US debt giant Oaktree Capital to set up shop in Sydney



US debt giant Oaktree Capital has announced it will establish a Sydney office led by former Macquarie Group director Byron Beath.

Mr Beath, who joined Oaktree this year, will be managing director, and lead investment activities in the region. He will focus on investment opportunities for Oaktree's global principal group in Australia and New Zealand.

Prior to Oaktree, Mr Beath spent 15 years with Macquarie, where he was most recently a director in the corporate and asset finance division.

Oaktree, which was part of a sweeping recapitalisation plan for Nine Entertainment Co, sold some of its holding last year.

The fund has $97 billion of assets under management and is best known for its founder, Howard Marks – one of the world's most celebrated value investors.

Oaktree is also familiar to Australian investors and some businesses.

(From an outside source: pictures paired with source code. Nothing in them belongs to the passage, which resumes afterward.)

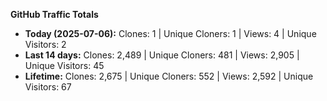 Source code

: 
**GitHub Traffic Totals**

- **Today (2025-07-06):** Clones: 1 | Unique Cloners: 1 | Views: 4 | Unique Visitors: 2
- **Last 14 days:** Clones: 2,489 | Unique Cloners: 481 | Views: 2,905 | Unique Visitors: 45
- **Lifetime:** Clones: 2,675 | Unique Cloners: 552 | Views: 2,592 | Unique Visitors: 67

It snapped up millions of dollars of Nine debt in the wake of the financial crisis, ultimately accumulating a large ownership stake in a debt-for-equity swap. The fund still owns as much as 7 per cent in the television network. Oaktree has also provided capital to troubled surfwear firm Billabong.

Large Australian investors

Oaktree has several large investors in Australia, including Telstra Super, Cbus, Unisuper and the Future Fund. The fund held its annual investor conference in Sydney in 2012.

Oaktree Los-Angeles-based managing director and co-portfolio manager Matt Wilson said the firm decided two years ago to set up shop, given the intersection of having a big client base here and opportunities in deal flow for a number of strategies and sought to find the right person to run the office.

As Oaktree is best known for its distressed debt expertise, its arrival could be seen by some as a view that borrowers could face trouble. That's not the case, Mr Wilson said.

"We manage almost two dozen strategies – not just distressed debt. We are doing a whole bunch of credit and equity strategies, so I wouldn't suggest there is any broader economic view. We have just seen enough deal flow among our private equity, distressed, high-yield credit that it made sense," he said.

"We are looking at everything from the distressed loans of some of the Western Australian miners that have gone through some struggles as the price of iron ore declined, to new financing opportunities on relatively healthy businesses where there is need for new capital."

Mr Wilson did, however, point out that Oaktree have "just raised significant dry powder in anticipation of some dislocation to come".

"If you look at the amount of debt – high-yield bonds and bank loans – issued in the US between 2010 and 2015, it is staggering how much was issued in that time versus any other time in the history of our markets. There is a set of opportunities that is larger than it's ever been".

Mr Wilson said there was a reassessment of risk in credit markets, but regulation had also made it more expensive for investors to sell out of bonds.

No crystal ball

"No one has a crystal ball, but if you look at the US, certainly the primary debt markets in the US have become more challenging. Financing remains tight. In the secondary markets, you have seen the price of bank loans and high-yield bonds of issuers that have missed their numbers or reported softer guidance: they have been punished," he said.

The Sydney office establishes a presence for the fund in 14 cities, adding to Singapore, Beijing, Hong Kong, Seoul, Tokyo and Shanghai.

Along with several other "alternative asset managers" such as Apollo, KKR and Blackstone, Oaktree is listed on the New York Stock Exchange and has a market capitalisation of $US7 billion ($9.6 billion). Oaktree also owns a stake in Jeffrey Gundlach's DoubleLine Capital, which has $84 billion of funds under management.

Oaktree has $US97 billion of assets; it is one of the pioneers of high-yield and distressed-debt investing. Founder Howard Marks is one of the most widely followed investors in the world.

"When we started, we had to explain to investors what distressed debt is, why we are not vultures, why we are not break-up artists and why we are not the source of corporate problems, but part of the solution," Marks told The Australian Financial Review in November 2012.

"Now we don't have to give that speech so often. Very few people ask us any more how we expect to make money investing in a bankrupt company. It's been demonstrated that we can."